County council reassures Potters Bar bus users after service cuts
PUBLISHED: 17:55 20 March 2019
Bus users in Potters Bar have been reassured by the borough council that services in the town are unlikely to face further funding cuts.
A member of the public expressed his concern to Hertsmere borough councillors in a full council meeting on Wednesday, February 27.
Addressing environment and transport portfolio holder Seamus Quilty, Mr C Gray cited the loss of the 298 bus service between the Cranborne Industrial Estate and Darkes Lane, and the reduction of service on the section of the 242 bus service between Potters Bar and Cuffley.
Cllr Quilty said: “The funding of bus services is dealt with by Herts County Council.
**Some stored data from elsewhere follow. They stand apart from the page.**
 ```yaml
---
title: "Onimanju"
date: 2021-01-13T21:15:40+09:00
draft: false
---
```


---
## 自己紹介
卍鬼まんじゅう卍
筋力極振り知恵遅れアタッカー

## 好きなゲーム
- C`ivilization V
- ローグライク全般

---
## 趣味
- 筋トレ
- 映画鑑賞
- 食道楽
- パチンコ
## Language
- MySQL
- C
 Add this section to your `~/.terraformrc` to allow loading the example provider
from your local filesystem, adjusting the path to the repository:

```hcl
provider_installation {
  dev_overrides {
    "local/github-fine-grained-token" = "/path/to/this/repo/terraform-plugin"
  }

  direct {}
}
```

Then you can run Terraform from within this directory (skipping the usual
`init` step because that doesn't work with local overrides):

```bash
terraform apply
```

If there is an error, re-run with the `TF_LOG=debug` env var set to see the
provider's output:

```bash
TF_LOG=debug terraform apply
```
“Officers have spoken to the county council who have advised they are not planning any changes to funding which would impact on services.”
Mr Gray emphasised the importance of bus services as a cheap means of public transport for residents who do not drive.
He said: “The 398 bus service which runs between Potters Bar and Borehamwood only runs until eight in the evening.
“As a member of the public who does not drive I am only able to attend a full council meeting by spending £15 to get home in a cab.
“I can only conclude that democracy in action in Hertsmere only works for those of us who can afford it.”
Herts County Council explained there were no plans to further reduce services.
Speaking about the 298 service, a council spokeswoman said: “The service was cut back to Potters Bar station from November 2017 but since then only minor adjustments have been made to the timetable (last April) to improve reliability.
“This service is operated under contract to TfL and the council does not contribute to its costs.”
Metroline, which runs the 242 service, said: “The timetable for Route 242 was reduced in scope in February 2018. The service between Cuffley and Potters Bar was reduced to peak hours only, with two trips around lunchtime for crew change purposes and to provide a limited shopping service.
“The reductions reflected low passenger loadings, and as Herts County Council were unable to support any extra daytime trips, Metroline took the decision to concentrate resources on the section of route where reasonable numbers of passengers do travel.”